**Goal of the exercise:** Emit the line that holds "- Limited procedure types" and all lines following it through the end of the data, verbatim, and nothing else.

**Supplied material:**
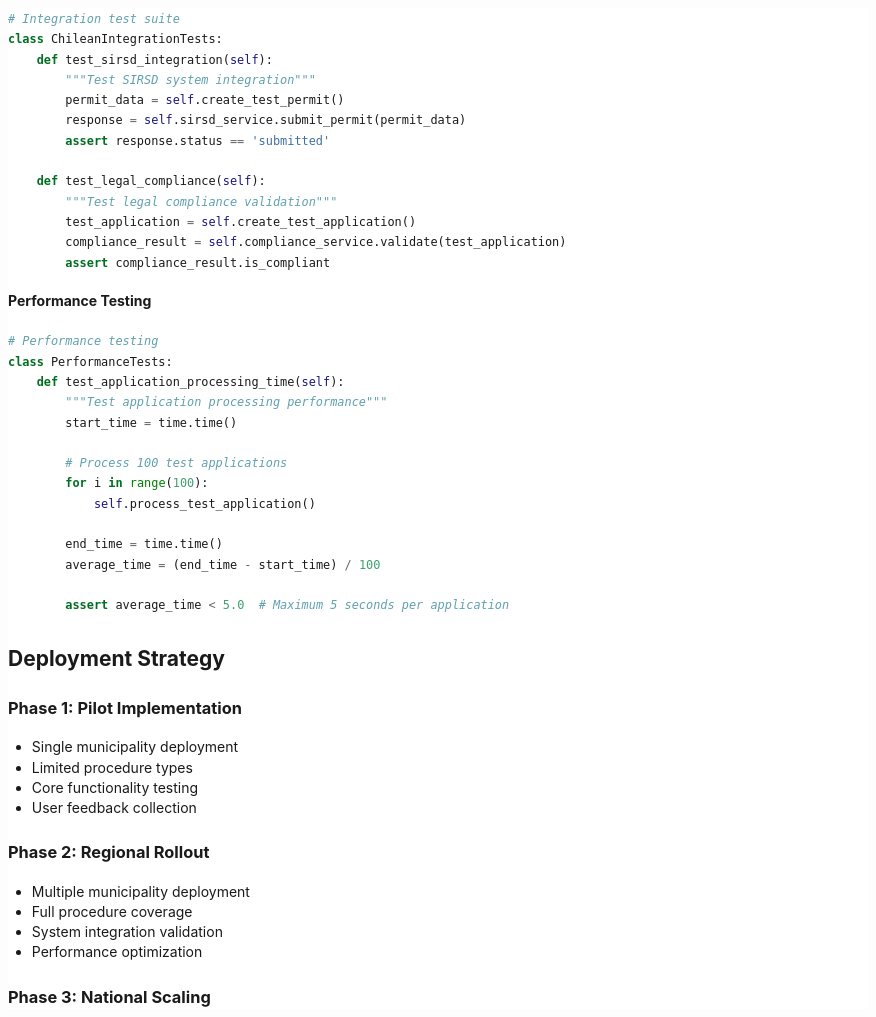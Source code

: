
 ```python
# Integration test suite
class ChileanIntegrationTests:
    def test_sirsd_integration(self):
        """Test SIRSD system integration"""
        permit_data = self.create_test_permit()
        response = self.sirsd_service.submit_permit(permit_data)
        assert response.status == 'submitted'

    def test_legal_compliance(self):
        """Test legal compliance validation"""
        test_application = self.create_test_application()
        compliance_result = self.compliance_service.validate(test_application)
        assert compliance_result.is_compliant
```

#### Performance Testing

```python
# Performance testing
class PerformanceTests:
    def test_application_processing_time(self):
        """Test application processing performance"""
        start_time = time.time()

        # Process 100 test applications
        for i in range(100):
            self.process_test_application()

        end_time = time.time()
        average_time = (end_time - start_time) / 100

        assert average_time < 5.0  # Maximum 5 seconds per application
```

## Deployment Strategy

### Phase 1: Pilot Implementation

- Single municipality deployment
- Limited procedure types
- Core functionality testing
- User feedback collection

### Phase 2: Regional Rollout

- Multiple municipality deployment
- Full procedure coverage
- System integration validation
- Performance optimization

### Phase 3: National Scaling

**Output of the task:**
- Limited procedure types
- Core functionality testing
- User feedback collection

### Phase 2: Regional Rollout

- Multiple municipality deployment
- Full procedure coverage
- System integration validation
- Performance optimization

### Phase 3: National Scaling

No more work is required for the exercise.